--- Supplied records ---

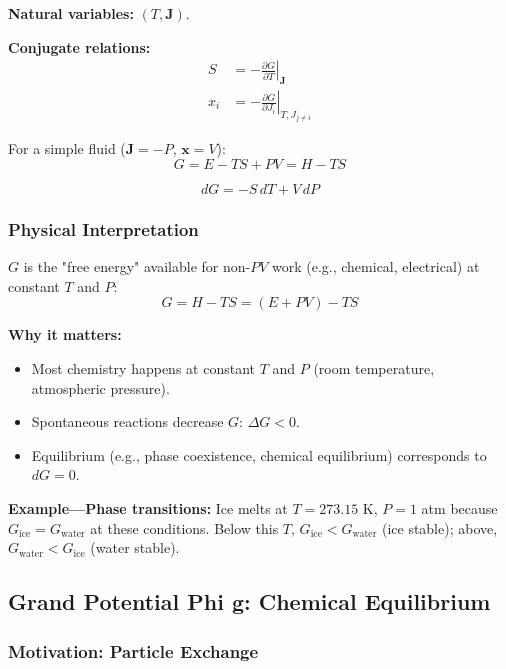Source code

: \documentclass[9pt,twocoloumn]{article}
\begin{document}
\textbf{Natural variables:} $(T, \mathbf{J})$.

\textbf{Conjugate relations:}
\begin{align}
S &= -\left. \frac{\partial G}{\partial T} \right|_{\mathbf{J}} \\
x_i &= -\left. \frac{\partial G}{\partial J_i} \right|_{T, J_{j \neq i}}
\end{align}

For a simple fluid ($\mathbf{J} = -P$, $\mathbf{x} = V$):
\begin{equation}
G = E - TS + PV = H - TS
\end{equation}

\begin{equation}
dG = -S \, dT + V \, dP
\end{equation}

\subsubsection{Physical Interpretation}

$G$ is the "free energy" available for non-$PV$ work (e.g., chemical, electrical) at constant $T$ and $P$:
\begin{equation}
G = H - TS = (E + PV) - TS
\end{equation}

\textbf{Why it matters:}
\begin{itemize}
    \item Most chemistry happens at constant $T$ and $P$ (room temperature, atmospheric pressure).
    \item Spontaneous reactions decrease $G$: $\Delta G < 0$.
    \item Equilibrium (e.g., phase coexistence, chemical equilibrium) corresponds to $dG = 0$.
\end{itemize}

\textbf{Example—Phase transitions:} Ice melts at $T = 273.15$ K, $P = 1$ atm because $G_{\text{ice}} = G_{\text{water}}$ at these conditions. Below this $T$, $G_{\text{ice}} < G_{\text{water}}$ (ice stable); above, $G_{\text{water}} < G_{\text{ice}}$ (water stable).

\subsection{Grand Potential Phi g: Chemical Equilibrium}

\subsubsection{Motivation: Particle Exchange}
\end{document}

--- Task brief ---
Where the string "left" shows up in the listing above, copy the line that holds it.

--- Result ---
S &= -\left. \frac{\partial G}{\partial T} \right|_{\mathbf{J}} \\
x_i &= -\left. \frac{\partial G}{\partial J_i} \right|_{T, J_{j \neq i}}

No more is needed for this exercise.